(Collected data)
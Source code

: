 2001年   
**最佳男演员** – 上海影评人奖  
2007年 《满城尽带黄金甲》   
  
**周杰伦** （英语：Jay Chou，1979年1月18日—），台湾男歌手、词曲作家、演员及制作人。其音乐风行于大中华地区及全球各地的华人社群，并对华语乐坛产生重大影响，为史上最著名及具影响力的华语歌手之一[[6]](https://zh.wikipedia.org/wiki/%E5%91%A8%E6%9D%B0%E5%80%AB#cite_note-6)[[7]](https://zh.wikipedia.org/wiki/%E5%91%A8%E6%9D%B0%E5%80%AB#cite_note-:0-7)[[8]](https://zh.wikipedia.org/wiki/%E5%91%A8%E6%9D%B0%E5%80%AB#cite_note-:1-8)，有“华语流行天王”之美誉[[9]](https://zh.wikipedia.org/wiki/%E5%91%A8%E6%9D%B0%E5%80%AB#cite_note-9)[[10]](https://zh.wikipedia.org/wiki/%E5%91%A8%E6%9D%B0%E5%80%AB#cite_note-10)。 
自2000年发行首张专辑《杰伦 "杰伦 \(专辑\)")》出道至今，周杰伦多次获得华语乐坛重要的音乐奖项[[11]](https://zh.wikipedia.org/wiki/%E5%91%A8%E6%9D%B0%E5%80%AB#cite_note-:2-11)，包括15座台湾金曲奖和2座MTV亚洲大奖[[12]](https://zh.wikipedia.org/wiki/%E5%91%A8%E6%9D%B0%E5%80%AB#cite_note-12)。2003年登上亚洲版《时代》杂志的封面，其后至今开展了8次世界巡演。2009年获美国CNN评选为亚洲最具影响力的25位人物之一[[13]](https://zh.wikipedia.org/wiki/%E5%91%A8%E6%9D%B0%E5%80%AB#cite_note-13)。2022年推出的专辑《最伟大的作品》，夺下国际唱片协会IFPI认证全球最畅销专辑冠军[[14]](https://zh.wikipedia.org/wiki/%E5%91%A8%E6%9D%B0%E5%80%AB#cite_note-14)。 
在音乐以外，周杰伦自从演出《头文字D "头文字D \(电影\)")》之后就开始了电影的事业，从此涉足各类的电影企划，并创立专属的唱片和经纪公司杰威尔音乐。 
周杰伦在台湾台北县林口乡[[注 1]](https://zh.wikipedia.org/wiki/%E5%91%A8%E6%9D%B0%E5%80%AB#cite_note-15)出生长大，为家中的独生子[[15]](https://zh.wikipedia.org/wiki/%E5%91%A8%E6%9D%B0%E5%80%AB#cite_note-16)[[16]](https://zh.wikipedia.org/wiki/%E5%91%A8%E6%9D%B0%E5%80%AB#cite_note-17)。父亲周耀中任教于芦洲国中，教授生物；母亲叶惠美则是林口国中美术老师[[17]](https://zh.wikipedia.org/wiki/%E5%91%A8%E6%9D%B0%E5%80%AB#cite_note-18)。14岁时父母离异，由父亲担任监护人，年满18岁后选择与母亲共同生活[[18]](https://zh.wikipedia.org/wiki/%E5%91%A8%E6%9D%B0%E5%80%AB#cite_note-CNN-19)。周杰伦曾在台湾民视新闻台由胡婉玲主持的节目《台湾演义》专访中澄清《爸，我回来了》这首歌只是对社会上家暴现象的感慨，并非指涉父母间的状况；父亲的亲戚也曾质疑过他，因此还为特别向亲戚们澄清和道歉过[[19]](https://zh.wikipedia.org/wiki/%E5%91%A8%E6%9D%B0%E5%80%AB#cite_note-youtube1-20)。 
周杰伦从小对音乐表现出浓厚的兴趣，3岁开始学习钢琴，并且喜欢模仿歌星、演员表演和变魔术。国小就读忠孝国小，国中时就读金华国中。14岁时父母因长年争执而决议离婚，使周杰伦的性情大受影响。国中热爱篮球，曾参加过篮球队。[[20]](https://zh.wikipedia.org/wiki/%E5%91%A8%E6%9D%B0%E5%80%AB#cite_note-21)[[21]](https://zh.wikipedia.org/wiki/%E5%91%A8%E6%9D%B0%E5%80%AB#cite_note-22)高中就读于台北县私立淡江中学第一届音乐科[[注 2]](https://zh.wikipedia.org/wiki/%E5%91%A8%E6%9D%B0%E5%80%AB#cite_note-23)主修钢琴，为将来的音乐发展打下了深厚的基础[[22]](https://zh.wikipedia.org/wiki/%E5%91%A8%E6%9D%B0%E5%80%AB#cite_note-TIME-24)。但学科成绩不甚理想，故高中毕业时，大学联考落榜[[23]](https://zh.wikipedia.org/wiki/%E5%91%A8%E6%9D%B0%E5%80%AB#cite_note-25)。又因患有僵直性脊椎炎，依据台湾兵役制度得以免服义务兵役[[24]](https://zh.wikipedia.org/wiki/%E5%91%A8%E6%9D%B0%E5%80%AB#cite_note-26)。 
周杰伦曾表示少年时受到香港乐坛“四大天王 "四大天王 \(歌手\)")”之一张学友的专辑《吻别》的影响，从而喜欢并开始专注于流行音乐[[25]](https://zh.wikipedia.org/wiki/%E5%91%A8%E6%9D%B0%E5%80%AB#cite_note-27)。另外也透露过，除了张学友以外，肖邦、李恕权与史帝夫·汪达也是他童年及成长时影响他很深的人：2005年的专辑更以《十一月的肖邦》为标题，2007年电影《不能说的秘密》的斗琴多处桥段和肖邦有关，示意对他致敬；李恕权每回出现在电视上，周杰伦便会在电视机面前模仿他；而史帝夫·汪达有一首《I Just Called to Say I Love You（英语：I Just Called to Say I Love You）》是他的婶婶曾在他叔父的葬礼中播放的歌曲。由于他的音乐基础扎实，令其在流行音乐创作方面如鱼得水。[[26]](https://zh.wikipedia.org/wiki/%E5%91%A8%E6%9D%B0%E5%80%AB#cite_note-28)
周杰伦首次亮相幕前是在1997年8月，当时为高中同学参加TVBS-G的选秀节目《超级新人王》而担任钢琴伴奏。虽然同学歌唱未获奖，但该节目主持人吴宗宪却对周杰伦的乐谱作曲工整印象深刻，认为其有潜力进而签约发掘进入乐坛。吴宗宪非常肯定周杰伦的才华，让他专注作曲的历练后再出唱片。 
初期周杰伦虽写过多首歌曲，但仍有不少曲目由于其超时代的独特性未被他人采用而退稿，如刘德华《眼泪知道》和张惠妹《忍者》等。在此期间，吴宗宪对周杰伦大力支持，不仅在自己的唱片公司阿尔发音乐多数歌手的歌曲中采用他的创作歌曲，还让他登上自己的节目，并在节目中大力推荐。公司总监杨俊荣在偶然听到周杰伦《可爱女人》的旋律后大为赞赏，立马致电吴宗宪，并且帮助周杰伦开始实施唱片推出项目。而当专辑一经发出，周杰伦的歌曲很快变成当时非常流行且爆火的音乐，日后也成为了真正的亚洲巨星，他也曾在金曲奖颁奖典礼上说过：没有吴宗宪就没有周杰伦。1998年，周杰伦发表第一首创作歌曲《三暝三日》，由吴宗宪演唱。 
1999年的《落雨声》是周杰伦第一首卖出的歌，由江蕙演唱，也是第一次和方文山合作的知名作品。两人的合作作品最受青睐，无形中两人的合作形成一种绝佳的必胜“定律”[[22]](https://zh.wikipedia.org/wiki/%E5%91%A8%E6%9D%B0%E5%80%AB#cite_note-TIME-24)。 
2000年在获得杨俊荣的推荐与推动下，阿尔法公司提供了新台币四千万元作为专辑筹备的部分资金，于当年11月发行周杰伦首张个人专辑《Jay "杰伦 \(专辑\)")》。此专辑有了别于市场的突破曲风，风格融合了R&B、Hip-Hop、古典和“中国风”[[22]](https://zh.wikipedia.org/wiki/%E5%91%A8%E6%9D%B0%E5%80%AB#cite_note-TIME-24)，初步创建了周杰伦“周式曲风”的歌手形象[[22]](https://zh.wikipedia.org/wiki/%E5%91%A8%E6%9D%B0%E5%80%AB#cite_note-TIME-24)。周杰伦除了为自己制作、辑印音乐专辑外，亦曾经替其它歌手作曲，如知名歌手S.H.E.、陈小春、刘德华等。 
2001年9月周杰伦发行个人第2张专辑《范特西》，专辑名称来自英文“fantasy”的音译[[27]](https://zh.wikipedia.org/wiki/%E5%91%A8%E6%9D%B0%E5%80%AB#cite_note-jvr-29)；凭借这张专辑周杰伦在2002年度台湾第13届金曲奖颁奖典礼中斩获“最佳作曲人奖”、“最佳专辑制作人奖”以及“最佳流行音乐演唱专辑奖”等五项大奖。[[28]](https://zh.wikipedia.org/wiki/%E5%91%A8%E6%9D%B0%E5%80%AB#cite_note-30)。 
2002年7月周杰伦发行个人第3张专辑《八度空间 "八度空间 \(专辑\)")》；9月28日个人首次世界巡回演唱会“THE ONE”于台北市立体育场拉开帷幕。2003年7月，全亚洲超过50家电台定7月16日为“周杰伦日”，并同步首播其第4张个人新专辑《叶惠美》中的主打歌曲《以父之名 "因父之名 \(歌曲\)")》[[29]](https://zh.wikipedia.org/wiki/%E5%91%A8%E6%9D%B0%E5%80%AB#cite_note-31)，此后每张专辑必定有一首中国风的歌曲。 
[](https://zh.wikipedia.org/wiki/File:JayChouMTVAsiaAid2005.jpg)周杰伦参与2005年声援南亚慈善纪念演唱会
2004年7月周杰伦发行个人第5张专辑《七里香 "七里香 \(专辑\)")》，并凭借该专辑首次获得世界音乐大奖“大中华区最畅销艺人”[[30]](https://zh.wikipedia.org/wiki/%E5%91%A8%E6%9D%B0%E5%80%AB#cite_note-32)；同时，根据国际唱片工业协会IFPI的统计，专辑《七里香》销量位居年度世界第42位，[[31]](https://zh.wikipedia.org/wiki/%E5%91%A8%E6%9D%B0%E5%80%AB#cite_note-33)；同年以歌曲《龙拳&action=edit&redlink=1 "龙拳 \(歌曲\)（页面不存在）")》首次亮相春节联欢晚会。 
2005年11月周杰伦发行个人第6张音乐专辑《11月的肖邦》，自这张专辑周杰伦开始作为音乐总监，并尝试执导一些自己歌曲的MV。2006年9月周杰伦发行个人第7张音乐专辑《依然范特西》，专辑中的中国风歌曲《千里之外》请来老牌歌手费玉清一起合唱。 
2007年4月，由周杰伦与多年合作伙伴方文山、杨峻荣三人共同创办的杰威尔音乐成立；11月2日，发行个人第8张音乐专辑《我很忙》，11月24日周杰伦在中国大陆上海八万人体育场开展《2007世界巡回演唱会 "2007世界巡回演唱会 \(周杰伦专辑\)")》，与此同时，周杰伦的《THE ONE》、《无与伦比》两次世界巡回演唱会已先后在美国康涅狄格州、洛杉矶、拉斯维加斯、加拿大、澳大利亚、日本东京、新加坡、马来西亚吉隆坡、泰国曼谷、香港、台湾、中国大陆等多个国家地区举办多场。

### DIRECTIONS:
Find how many lines of the preceding data contain "TIME", and answer with that number only.

### WRITTEN RESPONSE:
3